Pull every "section" line out of the data below.
◇ ◇ ◇
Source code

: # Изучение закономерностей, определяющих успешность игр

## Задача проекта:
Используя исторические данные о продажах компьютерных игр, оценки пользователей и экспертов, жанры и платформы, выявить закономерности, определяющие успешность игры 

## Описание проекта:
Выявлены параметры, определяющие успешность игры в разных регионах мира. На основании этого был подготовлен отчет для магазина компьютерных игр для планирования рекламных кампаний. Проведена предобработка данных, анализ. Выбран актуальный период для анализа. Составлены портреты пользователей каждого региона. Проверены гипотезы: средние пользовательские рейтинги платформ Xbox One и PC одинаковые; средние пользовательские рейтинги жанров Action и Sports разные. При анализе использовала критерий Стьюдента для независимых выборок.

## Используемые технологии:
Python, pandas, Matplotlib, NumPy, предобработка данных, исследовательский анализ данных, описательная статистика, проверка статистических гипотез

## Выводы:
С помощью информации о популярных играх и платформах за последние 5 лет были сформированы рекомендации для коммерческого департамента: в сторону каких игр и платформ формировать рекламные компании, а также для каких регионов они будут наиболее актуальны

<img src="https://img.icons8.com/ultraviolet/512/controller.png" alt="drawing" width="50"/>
◇ ◇ ◇
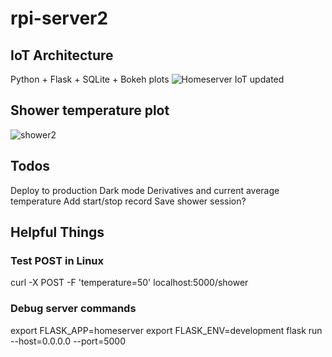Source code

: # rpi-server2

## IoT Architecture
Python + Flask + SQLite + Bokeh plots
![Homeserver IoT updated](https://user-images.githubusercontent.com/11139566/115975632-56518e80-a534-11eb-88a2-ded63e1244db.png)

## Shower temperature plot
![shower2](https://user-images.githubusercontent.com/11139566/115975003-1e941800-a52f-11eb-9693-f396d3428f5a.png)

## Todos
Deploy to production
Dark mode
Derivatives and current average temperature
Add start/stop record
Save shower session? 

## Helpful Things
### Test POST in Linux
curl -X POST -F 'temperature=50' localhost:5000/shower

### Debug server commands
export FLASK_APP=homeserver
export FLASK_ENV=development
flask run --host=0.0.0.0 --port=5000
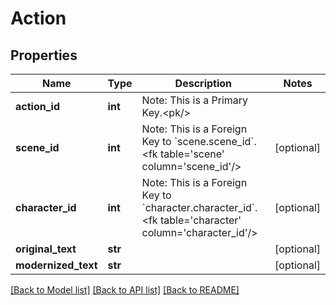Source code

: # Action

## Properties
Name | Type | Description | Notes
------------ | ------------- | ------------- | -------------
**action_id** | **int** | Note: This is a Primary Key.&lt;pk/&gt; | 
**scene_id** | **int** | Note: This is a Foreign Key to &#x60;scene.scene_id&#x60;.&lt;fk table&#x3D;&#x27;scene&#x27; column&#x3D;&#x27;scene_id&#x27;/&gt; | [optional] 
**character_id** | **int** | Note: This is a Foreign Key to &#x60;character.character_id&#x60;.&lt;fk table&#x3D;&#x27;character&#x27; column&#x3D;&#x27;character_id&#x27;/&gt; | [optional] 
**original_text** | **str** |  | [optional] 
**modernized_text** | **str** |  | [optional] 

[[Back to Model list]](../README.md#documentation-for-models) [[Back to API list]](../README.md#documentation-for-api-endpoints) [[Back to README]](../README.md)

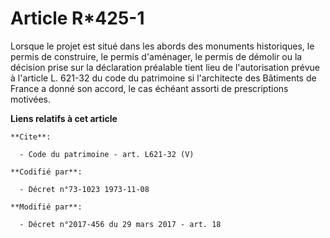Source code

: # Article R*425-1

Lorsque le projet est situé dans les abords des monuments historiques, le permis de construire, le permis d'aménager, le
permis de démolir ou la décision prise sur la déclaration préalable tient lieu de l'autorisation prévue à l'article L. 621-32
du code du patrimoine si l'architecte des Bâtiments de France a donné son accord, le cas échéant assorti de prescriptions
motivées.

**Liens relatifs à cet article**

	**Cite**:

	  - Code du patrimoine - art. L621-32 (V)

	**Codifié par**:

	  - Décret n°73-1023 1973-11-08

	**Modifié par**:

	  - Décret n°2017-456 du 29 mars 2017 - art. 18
◇ ◇ ◇
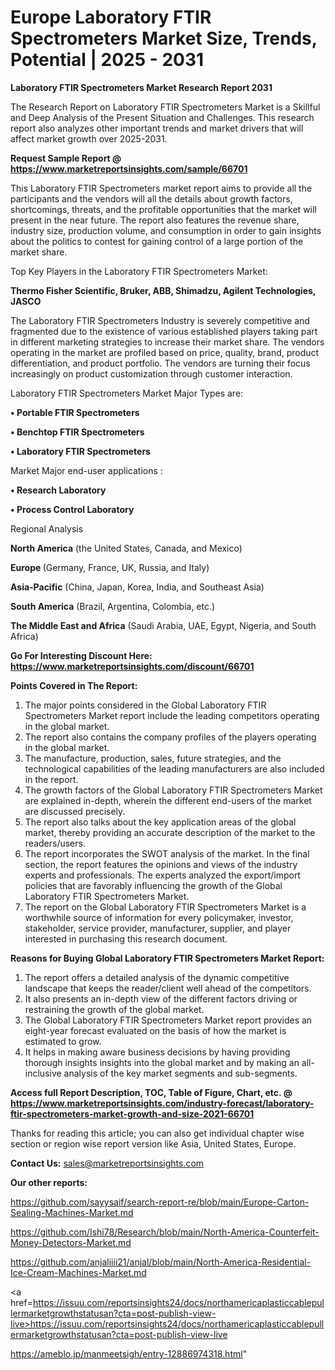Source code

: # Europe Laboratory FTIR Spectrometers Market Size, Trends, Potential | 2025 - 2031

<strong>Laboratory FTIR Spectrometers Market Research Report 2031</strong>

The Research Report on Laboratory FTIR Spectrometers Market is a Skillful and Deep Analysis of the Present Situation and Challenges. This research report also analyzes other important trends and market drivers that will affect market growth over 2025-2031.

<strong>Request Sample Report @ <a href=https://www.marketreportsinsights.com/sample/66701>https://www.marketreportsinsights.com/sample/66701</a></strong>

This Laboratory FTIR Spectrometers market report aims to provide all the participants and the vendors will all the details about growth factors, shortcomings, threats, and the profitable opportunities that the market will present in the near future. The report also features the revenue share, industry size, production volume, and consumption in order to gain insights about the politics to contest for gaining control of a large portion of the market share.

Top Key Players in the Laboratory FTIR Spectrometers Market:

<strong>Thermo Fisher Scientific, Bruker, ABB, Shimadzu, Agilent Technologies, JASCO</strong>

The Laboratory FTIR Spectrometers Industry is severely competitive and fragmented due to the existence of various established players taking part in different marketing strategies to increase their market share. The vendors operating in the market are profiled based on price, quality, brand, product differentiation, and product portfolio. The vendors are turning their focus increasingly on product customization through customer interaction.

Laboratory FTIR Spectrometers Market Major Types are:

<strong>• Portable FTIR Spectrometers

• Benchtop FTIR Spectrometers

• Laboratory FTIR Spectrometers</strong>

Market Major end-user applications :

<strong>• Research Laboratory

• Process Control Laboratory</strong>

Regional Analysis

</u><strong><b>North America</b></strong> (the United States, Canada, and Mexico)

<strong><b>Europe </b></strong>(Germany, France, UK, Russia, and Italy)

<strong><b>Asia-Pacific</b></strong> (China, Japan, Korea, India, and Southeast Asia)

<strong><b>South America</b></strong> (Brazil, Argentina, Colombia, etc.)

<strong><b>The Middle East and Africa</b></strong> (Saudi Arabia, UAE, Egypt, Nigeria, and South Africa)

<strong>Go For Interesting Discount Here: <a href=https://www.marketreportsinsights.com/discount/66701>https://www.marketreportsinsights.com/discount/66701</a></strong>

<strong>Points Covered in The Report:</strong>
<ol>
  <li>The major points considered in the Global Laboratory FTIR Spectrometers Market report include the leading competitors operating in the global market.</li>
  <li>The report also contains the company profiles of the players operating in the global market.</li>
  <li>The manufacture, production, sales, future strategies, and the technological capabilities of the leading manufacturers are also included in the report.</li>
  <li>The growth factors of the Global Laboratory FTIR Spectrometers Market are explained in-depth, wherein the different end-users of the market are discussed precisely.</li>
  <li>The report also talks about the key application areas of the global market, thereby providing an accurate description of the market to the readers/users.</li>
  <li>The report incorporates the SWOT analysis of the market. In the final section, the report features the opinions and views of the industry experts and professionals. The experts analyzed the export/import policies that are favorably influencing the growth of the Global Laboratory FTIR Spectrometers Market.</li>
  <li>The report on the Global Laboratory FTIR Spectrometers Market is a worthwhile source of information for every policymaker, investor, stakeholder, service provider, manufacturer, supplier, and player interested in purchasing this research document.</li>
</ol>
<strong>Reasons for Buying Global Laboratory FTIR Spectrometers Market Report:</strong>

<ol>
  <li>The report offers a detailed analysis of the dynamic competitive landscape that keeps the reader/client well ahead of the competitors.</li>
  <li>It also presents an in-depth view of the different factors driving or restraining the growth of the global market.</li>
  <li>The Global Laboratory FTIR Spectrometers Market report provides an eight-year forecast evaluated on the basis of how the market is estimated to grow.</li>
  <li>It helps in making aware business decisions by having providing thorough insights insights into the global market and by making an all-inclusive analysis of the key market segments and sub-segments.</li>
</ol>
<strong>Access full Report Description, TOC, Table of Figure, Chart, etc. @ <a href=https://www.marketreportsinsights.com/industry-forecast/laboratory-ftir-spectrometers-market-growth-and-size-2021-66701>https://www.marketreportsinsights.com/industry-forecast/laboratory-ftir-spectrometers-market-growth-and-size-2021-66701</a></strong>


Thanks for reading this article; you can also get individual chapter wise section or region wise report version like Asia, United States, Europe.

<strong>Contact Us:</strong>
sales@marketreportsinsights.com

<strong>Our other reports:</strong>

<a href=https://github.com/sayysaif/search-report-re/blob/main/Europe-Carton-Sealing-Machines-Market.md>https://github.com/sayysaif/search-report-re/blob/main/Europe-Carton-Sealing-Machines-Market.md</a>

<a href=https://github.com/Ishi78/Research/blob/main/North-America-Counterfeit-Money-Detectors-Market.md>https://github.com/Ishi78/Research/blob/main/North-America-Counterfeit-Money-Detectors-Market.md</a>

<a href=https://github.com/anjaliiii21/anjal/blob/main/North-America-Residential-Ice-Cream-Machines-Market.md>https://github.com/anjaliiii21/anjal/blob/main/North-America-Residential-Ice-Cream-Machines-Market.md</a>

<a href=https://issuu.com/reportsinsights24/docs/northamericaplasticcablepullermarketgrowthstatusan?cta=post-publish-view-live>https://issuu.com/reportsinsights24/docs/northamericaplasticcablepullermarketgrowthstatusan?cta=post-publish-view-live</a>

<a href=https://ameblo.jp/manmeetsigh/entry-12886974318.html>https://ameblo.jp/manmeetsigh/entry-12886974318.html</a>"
◇ ◇ ◇
§ RESULT
  <li>The report incorporates the SWOT analysis of the market. In the final section, the report features the opinions and views of the industry experts and professionals. The experts analyzed the export/import policies that are favorably influencing the growth of the Global Laboratory FTIR Spectrometers Market.</li>
Thanks for reading this article; you can also get individual chapter wise section or region wise report version like Asia, United States, Europe.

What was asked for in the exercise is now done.